Sadly this seems to have no bearing on the commentators on this site who rarely rise above the level of le Journal de Montréal.
Justicier
il y a 8 ansIt's call the doctrine of necessity:
Renvoi relatif à la rémunération des juges de la Cour provinciale (Î.-P.-É.), [1998] 1 R.C.S. 3, see par.4 and the following.
Oyoyoy
il y a 8 ansSur un plan strictement juridique, voilà une cause intéressante depuis un moment.
Lex
il y a 8 ansAvec les délais actuels devant la Cour supérieure, je ne comprends pas pourquoi le gouvernement du Québec refuse de demander un renvoi à la Cour d'appel sur une question de droit constitutionnel qui à première vue semble légitime.

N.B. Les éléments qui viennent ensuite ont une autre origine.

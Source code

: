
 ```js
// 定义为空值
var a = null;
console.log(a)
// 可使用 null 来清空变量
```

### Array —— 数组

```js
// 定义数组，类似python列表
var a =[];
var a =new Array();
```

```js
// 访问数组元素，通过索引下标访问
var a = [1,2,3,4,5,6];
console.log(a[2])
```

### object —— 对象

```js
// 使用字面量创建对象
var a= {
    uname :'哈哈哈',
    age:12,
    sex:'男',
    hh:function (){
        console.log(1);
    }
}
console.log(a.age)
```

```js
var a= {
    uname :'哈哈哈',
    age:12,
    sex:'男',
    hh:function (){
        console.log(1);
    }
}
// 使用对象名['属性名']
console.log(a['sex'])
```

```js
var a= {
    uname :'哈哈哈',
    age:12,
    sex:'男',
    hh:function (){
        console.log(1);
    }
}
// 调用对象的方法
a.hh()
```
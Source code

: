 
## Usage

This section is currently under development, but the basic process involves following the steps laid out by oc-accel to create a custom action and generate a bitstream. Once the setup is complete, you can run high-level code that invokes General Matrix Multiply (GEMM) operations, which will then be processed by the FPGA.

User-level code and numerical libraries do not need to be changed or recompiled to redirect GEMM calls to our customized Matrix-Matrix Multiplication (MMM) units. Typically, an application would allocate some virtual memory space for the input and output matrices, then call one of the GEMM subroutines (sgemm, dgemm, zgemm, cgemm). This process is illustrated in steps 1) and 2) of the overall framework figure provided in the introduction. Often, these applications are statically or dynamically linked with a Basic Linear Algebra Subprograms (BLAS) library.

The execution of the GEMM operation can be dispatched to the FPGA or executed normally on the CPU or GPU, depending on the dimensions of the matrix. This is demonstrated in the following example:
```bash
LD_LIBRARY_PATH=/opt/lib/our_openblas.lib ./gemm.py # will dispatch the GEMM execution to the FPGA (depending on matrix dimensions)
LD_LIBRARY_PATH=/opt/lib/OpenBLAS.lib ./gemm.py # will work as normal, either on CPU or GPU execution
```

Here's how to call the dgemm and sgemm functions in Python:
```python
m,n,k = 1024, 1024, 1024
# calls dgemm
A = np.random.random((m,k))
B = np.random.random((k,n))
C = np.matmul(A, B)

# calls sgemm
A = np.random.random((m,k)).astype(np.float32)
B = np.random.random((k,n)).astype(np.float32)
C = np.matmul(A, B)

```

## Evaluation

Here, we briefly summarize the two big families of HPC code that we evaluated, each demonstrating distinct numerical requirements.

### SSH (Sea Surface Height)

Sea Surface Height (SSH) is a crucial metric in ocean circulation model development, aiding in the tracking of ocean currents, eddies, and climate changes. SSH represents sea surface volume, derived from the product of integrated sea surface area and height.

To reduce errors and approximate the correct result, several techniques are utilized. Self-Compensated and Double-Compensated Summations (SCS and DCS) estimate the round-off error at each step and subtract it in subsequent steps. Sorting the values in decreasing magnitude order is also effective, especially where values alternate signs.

Disons que ça serait l'occasion rêvée pour mettre de l'avant les nouveaux principes directeurs de la procédure civile et donner l'exemple aux justiciables. À moins que le gouvernement doute de la validité de sa position et souhaite faire traîner les choses en longueur. Ça ne serait pas la première fois.
Joseph
il y a 8 ansShame à la CS et vive le principe de l'indépendance judiciaire.
Anonyme
il y a 8 ansOn verra si sa boule de cristal (favorable à la C.Q.) était bien alignée sur les astres, mais vu la nature éminenment politique de la question il est probable que l'issue sera d'abord décidé, hors de tout considération juridique, et que les arguments de droits seront modelés en conséquence.
Anonyme
il y a 8 ansCher anonyme, auriez-vous le lien vers l'avis du professeur Jutras? Je trouve la question très intéressante.
MAJ
il y a 8 ansNous savons tous que la récusation peut être demandée en raison d'une crainte raisonnable de partialité de la part du juge ? Le bureau de Langlois Avocats qui maintenant représente la magistrature fédérale dans (pour) une cause qui leurs est semble-t-il à cœur, peuvent 'il aussi faire des représentations devant ces derniers ?
Anonyme
il y a 8 ansDes juges de la Cour supérieure qui vont soumettre un litige à un autre juge de la Cour supérieure sur la Cour supérieure. Ouf ! Un peu incestueux tout ça ?
Anonyme
il y a 8 ansOuais monsieur ! On me s'enfarge pas dans les fleurs du tapis.
Avocat
il y a 8 ansDes bons moyens de défense consigné oralement par écrit (en 30 lignes) vont régler le problème :
La cour du Québec à compétence pour les motifs qui seront plus amplement exposés lors de l'audience.